• EXERCISE INSTRUCTIONS: Could you filter the listing for lines with the word "Verbatim" and return them?

● ● ●

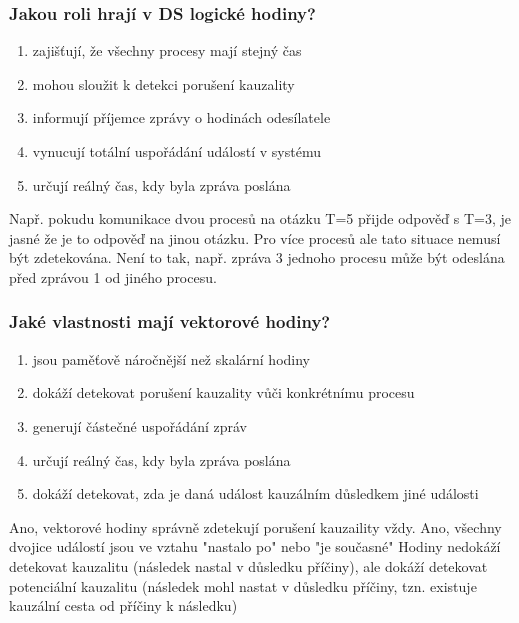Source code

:\documentclass[usenames,dvipsnames,9pt]{beamer}
\begin{document}
{
\begin{frame}[fragile]
\frametitle{Jakou roli hrají v DS logické hodiny?}

\begin{enumerate}
\item zajišťují, že všechny procesy mají stejný čas 
\item mohou sloužit k detekci porušení kauzality 
\item informují příjemce zprávy o hodinách odesílatele 
\item vynucují totální uspořádání událostí v systému  
\item určují reálný čas, kdy byla zpráva poslána  
\end{enumerate}

\begin{overprint}[\textwidth]
   Např. pokudu komunikace dvou procesů na otázku T=5 přijde odpověď s T=3, je jasné že je to odpověď na jinou otázku. Pro více procesů ale tato situace nemusí být zdetekována.
   Není to tak, např. zpráva 3 jednoho procesu může být odeslána před zprávou 1 od jiného procesu.
\end{overprint}

\end{frame}

\begin{frame}[fragile]
\frametitle{Jaké vlastnosti mají vektorové hodiny?}

\begin{enumerate}
\item jsou paměťově náročnější než skal\'arn\'i hodiny 
\item dokáží detekovat porušení kauzality vůči konkrétnímu procesu 
\item generují částečné uspořádání zpráv 
\item určují reálný čas, kdy byla zpráva poslána 
\item dokáží detekovat, zda je daná událost kauzálním důsledkem jiné události 
\end{enumerate}

\begin{overprint}[\textwidth]
   Ano, vektorové hodiny správně zdetekují porušení kauzaility vždy.
   Ano, všechny dvojice událostí jsou ve vztahu "nastalo po" nebo "je současné"
   Hodiny nedokáží detekovat kauzalitu (následek nastal v důsledku příčiny), ale dokáží detekovat potenciální kauzalitu (následek mohl nastat v důsledku příčiny, tzn. existuje kauzální cesta od příčiny k následku)
\end{overprint}


\end{frame}
}
\end{document}

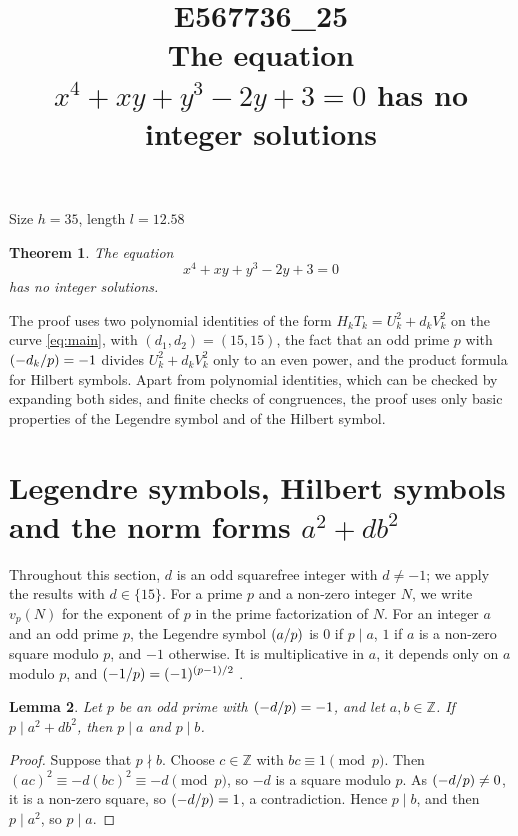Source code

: \documentclass[11pt]{article}
\title{\textbf{E567736\_25}\\[4pt] {\Large The equation $x^{4}+xy+y^{3}-2y+3=0$ has no integer solutions}}
\author{}
\date{}
\newtheorem{theorem}{Theorem}
\newtheorem{lemma}[theorem]{Lemma}
\newcommand{\Z}{\mathbb{Z}}
\newcommand{\leg}[2]{\mathchoice{\biggl(\dfrac{#1}{#2}\biggr)}{(#1/#2)}{(#1/#2)}{(#1/#2)}}
\begin{document}
\maketitle
\vspace{-8ex}
\begin{center}
Size $h=35$, length $l=12.58$
\end{center}

\begin{theorem}\label{thm:main}
The equation
\begin{equation}\label{eq:main}
x^{4}+xy+y^{3}-2y+3=0
\end{equation}
has no integer solutions.
\end{theorem}

The proof uses two polynomial identities of the form $H_kT_k=U_k^2+d_kV_k^2$ on the curve \eqref{eq:main}, with $(d_{1},d_{2})=(15,15)$, the fact that an odd prime $p$ with $\leg{-d_k}{p}=-1$ divides $U_k^2+d_kV_k^2$ only to an even power, and the product formula for Hilbert symbols. Apart from polynomial identities, which can be checked by expanding both sides, and finite checks of congruences, the proof uses only basic properties of the Legendre symbol and of the Hilbert symbol.

\section{Legendre symbols, Hilbert symbols and the norm forms $a^2+db^2$}

Throughout this section, $d$ is an odd squarefree integer with $d\neq-1$; we apply the results with $d\in\{15\}$. For a prime $p$ and a non-zero integer $N$, we write $v_p(N)$ for the exponent of $p$ in the prime factorization of $N$. For an integer $a$ and an odd prime $p$, the Legendre symbol $\leg{a}{p}$ is $0$ if $p\mid a$, $1$ if $a$ is a non-zero square modulo $p$, and $-1$ otherwise. It is multiplicative in $a$, it depends only on $a$ modulo $p$, and $\leg{-1}{p}=(-1)^{(p-1)/2}$ \cite[Chapter~5]{IR}.

\begin{lemma}\label{lem:divides}
Let $p$ be an odd prime with $\leg{-d}{p}=-1$, and let $a,b\in\Z$. If $p\mid a^2+db^2$, then $p\mid a$ and $p\mid b$.
\end{lemma}

\begin{proof}
Suppose that $p\nmid b$. Choose $c\in\Z$ with $bc\equiv1\pmod p$. Then $(ac)^2\equiv-d(bc)^2\equiv-d\pmod p$, so $-d$ is a square modulo $p$. As $\leg{-d}{p}\neq0$, it is a non-zero square, so $\leg{-d}{p}=1$, a contradiction. Hence $p\mid b$, and then $p\mid a^2$, so $p\mid a$.
\end{proof}
\end{document}

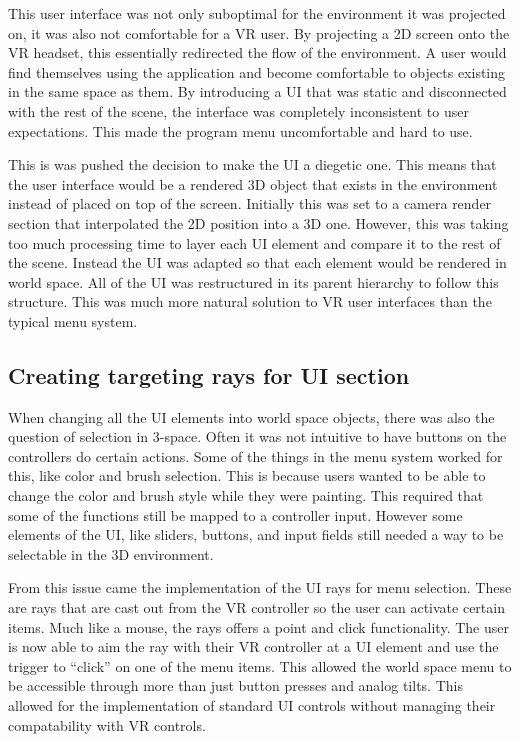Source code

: \documentclass[onecolumn, draftclsnofoot,10pt, compsoc]{IEEEtran}
\begin{document}
This user interface was not only suboptimal for the environment it was projected on, it was also not comfortable for a VR user. By projecting a 2D screen onto the VR headset, this essentially redirected the flow of the environment. A user would find themselves using the application and become comfortable to objects existing in the same space as them. By introducing a UI that was static and disconnected with the rest of the scene, the interface was completely inconsistent to user expectations. This made the program menu uncomfortable and hard to use. 

This is was pushed the decision to make the UI a diegetic one. This means that the user interface would be a rendered 3D object that exists in the environment instead of placed on top of the screen. Initially this was set to a camera render section that interpolated the 2D position into a 3D one. However, this was taking too much processing time to layer each UI element and compare it to the rest of the scene. Instead the UI was adapted so that each element would be rendered in world space. All of the UI was restructured in its parent hierarchy to follow this structure. This was much more natural solution to VR user interfaces than the typical menu system. 

\subsection{Creating targeting rays for UI section}
When changing all the UI elements into world space objects, there was also the question of selection in 3-space. Often it was not intuitive to have buttons on the controllers do certain actions. Some of the things in the menu system worked for this, like color and brush selection. This is because users wanted to be able to change the color and brush style while they were painting. This required that some of the functions still be mapped to a controller input. However some elements of the UI, like sliders, buttons, and input fields still needed a way to be selectable in the 3D environment. 

From this issue came the implementation of the UI rays for menu selection. These are rays that are cast out from the VR controller so the user can activate certain items. Much like a mouse, the rays offers a point and click functionality. The user is now able to aim the ray with their VR controller at a UI element and use the trigger to “click” on one of the menu items. This allowed the world space menu to be accessible through more than just button presses and analog tilts. This allowed for the implementation of standard UI controls without managing their compatability with VR controls. 
\end{document}
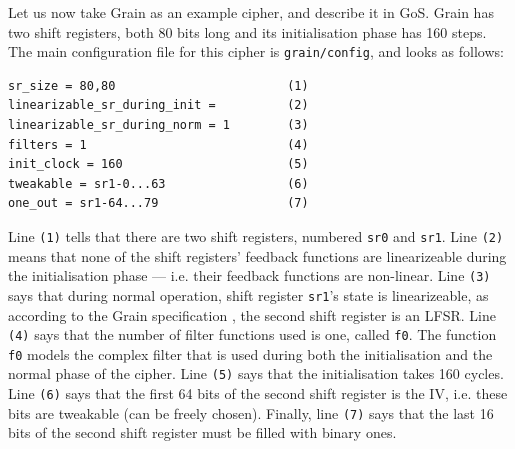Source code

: \documentclass{llncs}
\begin{document}
Let us now take Grain as an example cipher, and describe it in GoS. Grain has two shift registers, both 80 bits long and its initialisation phase has 160 steps. The main configuration file for this cipher is \texttt{grain/config}, and looks as follows:
\begin{Verbatim}[frame=lines]
sr_size = 80,80                        (1)
linearizable_sr_during_init =          (2)
linearizable_sr_during_norm = 1        (3)
filters = 1                            (4)
init_clock = 160                       (5)
tweakable = sr1-0...63                 (6)
one_out = sr1-64...79                  (7)
\end{Verbatim}

Line \texttt{(1)} tells that there are two shift registers, numbered \texttt{sr0} and \texttt{sr1}. Line \texttt{(2)} means that none of the shift registers' feedback functions are linearizeable during the initialisation phase --- i.e. their feedback functions are non-linear. Line \texttt{(3)} says that during normal operation, shift register \texttt{sr1}'s state is linearizeable, as according to the Grain specification \cite{DBLP:journals/ijwmc/HellJM07}, the second shift register is an LFSR. Line \texttt{(4)} says that the number of filter functions used is one, called \texttt{f0}. The function \texttt{f0} models the complex filter that is used during both the initialisation and the normal phase of the cipher. Line \texttt{(5)} says that the initialisation takes 160 cycles. Line \texttt{(6)} says that the first 64 bits of the second shift register is the IV, i.e. these bits are tweakable (can be freely chosen). Finally, line \texttt{(7)} says that the last 16 bits of the second shift register must be filled with binary ones.
\end{document}
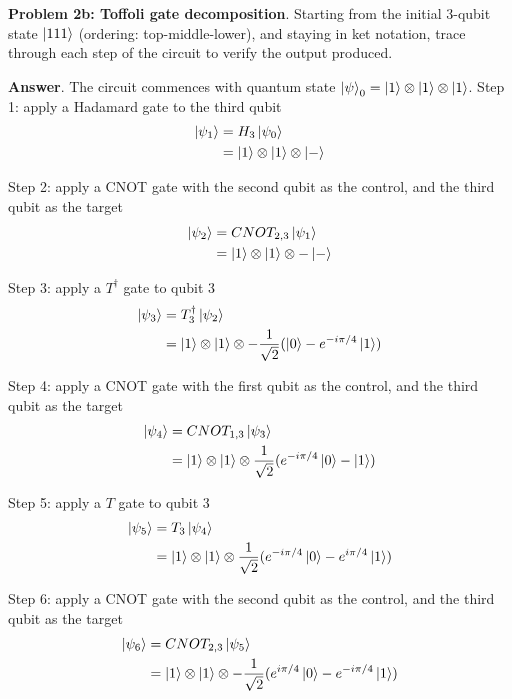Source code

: \textbf{Problem 2b: Toffoli gate decomposition}. Starting from the initial 3-qubit state $\ket{111}$ (ordering: top-middle-lower), and staying in ket
notation, trace through each step of the circuit to verify the output produced.


\textbf{Answer}. The circuit commences with quantum state ${\ket{\psi}_0} = \ket{1} \otimes \ket{1} \otimes \ket{1}$. 
Step 1: apply a Hadamard gate to the third qubit
\begin{align*}
	\ket{\psi_{1}} &= H_{3} \ket{\psi_{0}} \\
	&= \ket{1} \otimes \ket{1} \otimes \ket{-}
\end{align*}

Step 2: apply a CNOT gate with the second qubit as the control, and the third qubit as the target
\begin{align*}
	\ket{\psi_{2}} &= CNOT_{2,3} \ket{\psi_{1}} \\
	&= \ket{1} \otimes \ket{1} \otimes -\ket{-} 
\end{align*}

Step 3: apply a $T^\dag$ gate to qubit 3
\begin{align*}
	\ket{\psi_{3}} &= T_{3}^\dag \ket{\psi_{2}} \\ 
	&= \ket{1} \otimes \ket{1} \otimes -\frac{1}{\sqrt{2}}(\ket{0} - e^{-i\pi/4}\ket{1}) \\
\end{align*}

Step 4: apply a CNOT gate with the first qubit as the control, and the third qubit as the target
\begin{align*}
	\ket{\psi_{4}} &= CNOT_{1,3} \ket{\psi_{3}} \\
	&= \ket{1} \otimes \ket{1} \otimes \frac{1}{\sqrt{2}}(e^{-i\pi/4}\ket{0} - \ket{1}) 
\end{align*}

Step 5: apply a $T$ gate to qubit 3
\begin{align*}
	\ket{\psi_{5}} &= T_3 \ket{\psi_{4}} \\
	&= \ket{1} \otimes \ket{1} \otimes \frac{1}{\sqrt{2}}(e^{-i\pi/4}\ket{0} - e^{i\pi/4}\ket{1})
\end{align*}

Step 6: apply a CNOT gate with the second qubit as the control, and the third qubit as the target
\begin{align*}
	\ket{\psi_{6}} &= CNOT_{2,3} \ket{\psi_{5}} \\
	&= \ket{1} \otimes \ket{1} \otimes -\frac{1}{\sqrt{2}}(e^{i\pi/4}\ket{0} - e^{-i\pi/4}\ket{1})
\end{align*}

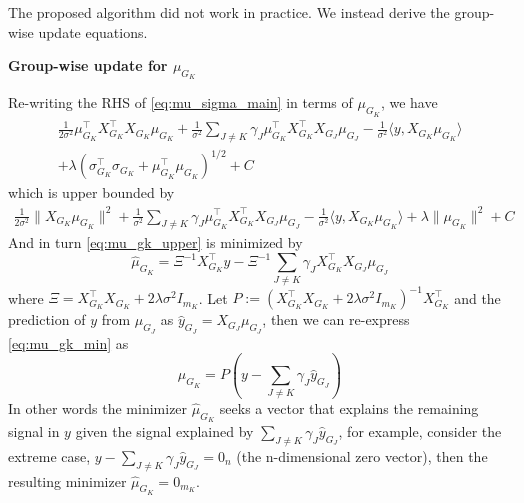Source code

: \documentclass[12pt]{article}
\begin{document}
The proposed algorithm did not work in practice. We instead derive the group-wise update equations.

\textbf{Group-wise update for $\mu_{G_K}$}

Re-writing the RHS of \eqref{eq:mu_sigma_main} in terms of $\mu_{G_K}$, we have
\begin{equation} \label{eq:mu_gk}
\begin{aligned}
    \frac{1}{2\sigma^2} 
    \mu_{G_K}^\top X_{G_K}^\top X_{G_K} \mu_{G_K}
+
    \frac{1}{\sigma^2} 
    \sum_{J \neq K} 
	\gamma_J \mu_{G_K}^\top X_{G_K}^\top X_{G_J} \mu_{G_J} 
-
    \frac{1}{\sigma^2}
    \langle y, X_{G_K} \mu_{G_K} \rangle \\
+
    \lambda \left( \sigma_{G_K}^\top \sigma_{G_K} + \mu_{G_K}^\top \mu_{G_K} \right)^{1/2} + C
\end{aligned}
\end{equation}
which is upper bounded by
\begin{equation} \label{eq:mu_gk_upper}
\begin{aligned}
    \frac{1}{2\sigma^2} 
    \| X_{G_K} \mu_{G_K} \|^2
+
    \frac{1}{\sigma^2} 
    \sum_{J \neq K} 
	\gamma_J \mu_{G_K}^\top X_{G_K}^\top X_{G_J} \mu_{G_J} 
-
    \frac{1}{\sigma^2}
    \langle y, X_{G_K} \mu_{G_K} \rangle
+
    \lambda \| \mu_{G_K} \|^2 + C
\end{aligned}
\end{equation}
And in turn \eqref{eq:mu_gk_upper} is minimized by
\begin{equation} \label{eq:mu_gk_min}
    \hat{\mu}_{G_K} = \Xi^{-1} X_{G_K}^\top y - \Xi^{-1} \sum_{J \neq K} \gamma_J X_{G_K}^\top X_{G_J} \mu_{G_J}    
\end{equation}
where $\Xi = X_{G_K}^\top X_{G_K} + 2 \lambda \sigma^2 I_{m_K}$. Let $P := (X_{G_K}^\top X_{G_K} + 2 \lambda \sigma^2 I_{m_K})^{-1} X_{G_K}^\top $ and the prediction of $y$ from $\mu_{G_J}$ as $\hat{y}_{G_J} = X_{G_J} \mu_{G_J}$, then we can re-express \eqref{eq:mu_gk_min} as
\begin{equation}
\hat{\mu}_{G_K} = P(y - \sum_{J \neq K} \gamma_J \hat{y}_{G_J})
\end{equation}
In other words the minimizer $\hat{\mu}_{G_K}$ seeks a vector that explains the remaining signal in $y$ given the signal explained by $\sum_{J \neq K} \gamma_J \hat{y}_{G_J}$, for example, consider the extreme case, $y - \sum_{J \neq K} \gamma_J \hat{y}_{G_J} = 0_n$ (the n-dimensional zero vector), then the resulting minimizer $\hat{\mu}_{G_K} = 0_{m_K}$. 
\end{document}

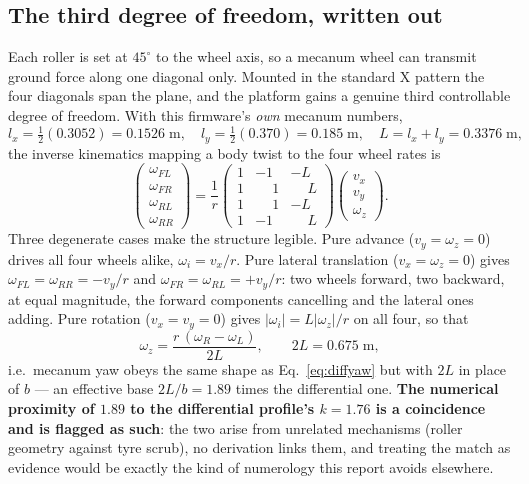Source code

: \subsection{The third degree of freedom, written out}
\label{sec:wheelmecanum}
Each roller is set at $45^\circ$ to the wheel axis, so a mecanum wheel can
transmit ground force along one diagonal only. Mounted in the standard X
pattern the four diagonals span the plane, and the platform gains a genuine
third controllable degree of freedom. With this firmware's \emph{own}
mecanum numbers,
\begin{equation}
l_x = \tfrac{1}{2}(0.3052) = 0.1526\;\text{m},\quad
l_y = \tfrac{1}{2}(0.370) = 0.185\;\text{m},\quad
L = l_x + l_y = 0.3376\;\text{m},
\label{eq:mecgeom}
\end{equation}
the inverse kinematics mapping a body twist to the four wheel rates is
\begin{equation}
\begin{pmatrix}\omega_{FL}\\ \omega_{FR}\\ \omega_{RL}\\ \omega_{RR}\end{pmatrix}
=\frac{1}{r}
\begin{pmatrix}
 1 & -1 & -L\\
 1 & \phantom{-}1 & \phantom{-}L\\
 1 & \phantom{-}1 & -L\\
 1 & -1 & \phantom{-}L
\end{pmatrix}
\begin{pmatrix}v_x\\ v_y\\ \omega_z\end{pmatrix}.
\label{eq:mecik}
\end{equation}
Three degenerate cases make the structure legible. Pure advance
($v_y=\omega_z=0$) drives all four wheels alike, $\omega_i = v_x/r$. Pure
lateral translation ($v_x=\omega_z=0$) gives
$\omega_{FL}=\omega_{RR}=-v_y/r$ and $\omega_{FR}=\omega_{RL}=+v_y/r$: two
wheels forward, two backward, at equal magnitude, the forward components
cancelling and the lateral ones adding. Pure rotation ($v_x=v_y=0$) gives
$|\omega_i| = L|\omega_z|/r$ on all four, so that
\begin{equation}
\omega_z = \frac{r\,(\omega_R-\omega_L)}{2L},
\qquad 2L = 0.675\;\text{m},
\label{eq:mecyaw}
\end{equation}
i.e.\ mecanum yaw obeys the same shape as Eq.~\ref{eq:diffyaw} but with
$2L$ in place of $b$ --- an effective base $2L/b = 1.89$ times the
differential one. \textbf{The numerical proximity of $1.89$ to the
differential profile's $k=1.76$ is a coincidence and is flagged as such}:
the two arise from unrelated mechanisms (roller geometry against tyre
scrub), no derivation links them, and treating the match as evidence would
be exactly the kind of numerology this report avoids elsewhere.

● ● ●

• RESPONSE TO THE EXERCISE:
\begin{Verbatim}[frame=lines]
\end{Verbatim}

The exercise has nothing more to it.